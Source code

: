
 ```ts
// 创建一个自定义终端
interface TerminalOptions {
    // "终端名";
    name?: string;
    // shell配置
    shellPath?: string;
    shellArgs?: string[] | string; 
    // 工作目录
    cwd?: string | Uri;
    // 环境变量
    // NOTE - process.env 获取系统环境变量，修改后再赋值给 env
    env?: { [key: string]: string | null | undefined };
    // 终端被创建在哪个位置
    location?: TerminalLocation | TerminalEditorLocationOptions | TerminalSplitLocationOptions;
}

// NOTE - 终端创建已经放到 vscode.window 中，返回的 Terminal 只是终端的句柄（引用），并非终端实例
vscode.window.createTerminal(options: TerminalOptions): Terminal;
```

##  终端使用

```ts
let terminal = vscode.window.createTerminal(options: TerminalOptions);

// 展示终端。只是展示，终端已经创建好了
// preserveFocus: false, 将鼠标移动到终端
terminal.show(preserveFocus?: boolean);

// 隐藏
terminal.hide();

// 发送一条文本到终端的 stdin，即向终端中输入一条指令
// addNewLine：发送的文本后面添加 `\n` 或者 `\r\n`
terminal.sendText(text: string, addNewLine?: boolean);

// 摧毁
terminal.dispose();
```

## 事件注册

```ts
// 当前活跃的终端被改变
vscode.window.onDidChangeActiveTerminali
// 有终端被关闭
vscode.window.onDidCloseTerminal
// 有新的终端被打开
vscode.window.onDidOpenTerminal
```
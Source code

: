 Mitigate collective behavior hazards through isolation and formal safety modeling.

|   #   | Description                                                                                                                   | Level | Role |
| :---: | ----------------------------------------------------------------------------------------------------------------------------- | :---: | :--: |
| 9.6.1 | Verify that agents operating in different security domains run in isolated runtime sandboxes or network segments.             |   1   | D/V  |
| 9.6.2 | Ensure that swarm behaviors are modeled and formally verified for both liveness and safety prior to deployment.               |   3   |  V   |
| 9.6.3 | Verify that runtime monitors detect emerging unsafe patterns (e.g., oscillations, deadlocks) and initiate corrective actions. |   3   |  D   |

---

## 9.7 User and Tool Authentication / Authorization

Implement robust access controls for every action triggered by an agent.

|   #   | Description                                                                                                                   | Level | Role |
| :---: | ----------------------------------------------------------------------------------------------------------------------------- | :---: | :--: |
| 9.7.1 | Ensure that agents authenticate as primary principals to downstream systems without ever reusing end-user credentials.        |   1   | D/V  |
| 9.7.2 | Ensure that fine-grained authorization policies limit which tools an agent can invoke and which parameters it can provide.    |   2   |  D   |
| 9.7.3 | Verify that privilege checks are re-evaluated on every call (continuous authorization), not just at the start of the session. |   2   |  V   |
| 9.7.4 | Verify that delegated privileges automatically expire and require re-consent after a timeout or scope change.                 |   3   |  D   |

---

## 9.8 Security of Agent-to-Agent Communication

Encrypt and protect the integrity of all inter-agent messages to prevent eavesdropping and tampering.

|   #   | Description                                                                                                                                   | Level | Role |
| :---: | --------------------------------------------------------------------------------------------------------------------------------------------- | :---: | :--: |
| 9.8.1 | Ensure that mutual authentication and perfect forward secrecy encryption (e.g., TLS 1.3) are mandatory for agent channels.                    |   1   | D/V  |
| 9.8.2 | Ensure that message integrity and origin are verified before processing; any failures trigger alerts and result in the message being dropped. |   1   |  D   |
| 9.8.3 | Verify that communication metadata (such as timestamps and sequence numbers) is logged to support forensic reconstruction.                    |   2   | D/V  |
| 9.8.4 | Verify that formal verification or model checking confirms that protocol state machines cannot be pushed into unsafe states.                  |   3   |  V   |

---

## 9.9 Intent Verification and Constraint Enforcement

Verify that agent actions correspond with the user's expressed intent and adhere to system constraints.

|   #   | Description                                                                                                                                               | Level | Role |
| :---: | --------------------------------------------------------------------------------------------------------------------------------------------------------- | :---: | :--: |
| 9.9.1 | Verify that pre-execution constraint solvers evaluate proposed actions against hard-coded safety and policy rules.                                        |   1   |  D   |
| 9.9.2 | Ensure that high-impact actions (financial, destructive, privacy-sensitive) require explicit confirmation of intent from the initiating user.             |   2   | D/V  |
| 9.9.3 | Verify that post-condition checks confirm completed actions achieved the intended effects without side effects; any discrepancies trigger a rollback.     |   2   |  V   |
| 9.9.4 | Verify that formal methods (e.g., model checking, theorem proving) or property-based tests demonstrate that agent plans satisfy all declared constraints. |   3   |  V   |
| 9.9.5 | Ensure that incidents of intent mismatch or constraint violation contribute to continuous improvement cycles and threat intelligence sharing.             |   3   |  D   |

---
○ ○ ○ ○
■ WORK REQUIRED: Copy out each line of the records that holds the string "every".

■ EXERCISE RESPONSE:
Implement robust access controls for every action triggered by an agent.
| 9.7.3 | Verify that privilege checks are re-evaluated on every call (continuous authorization), not just at the start of the session. |   2   |  V   |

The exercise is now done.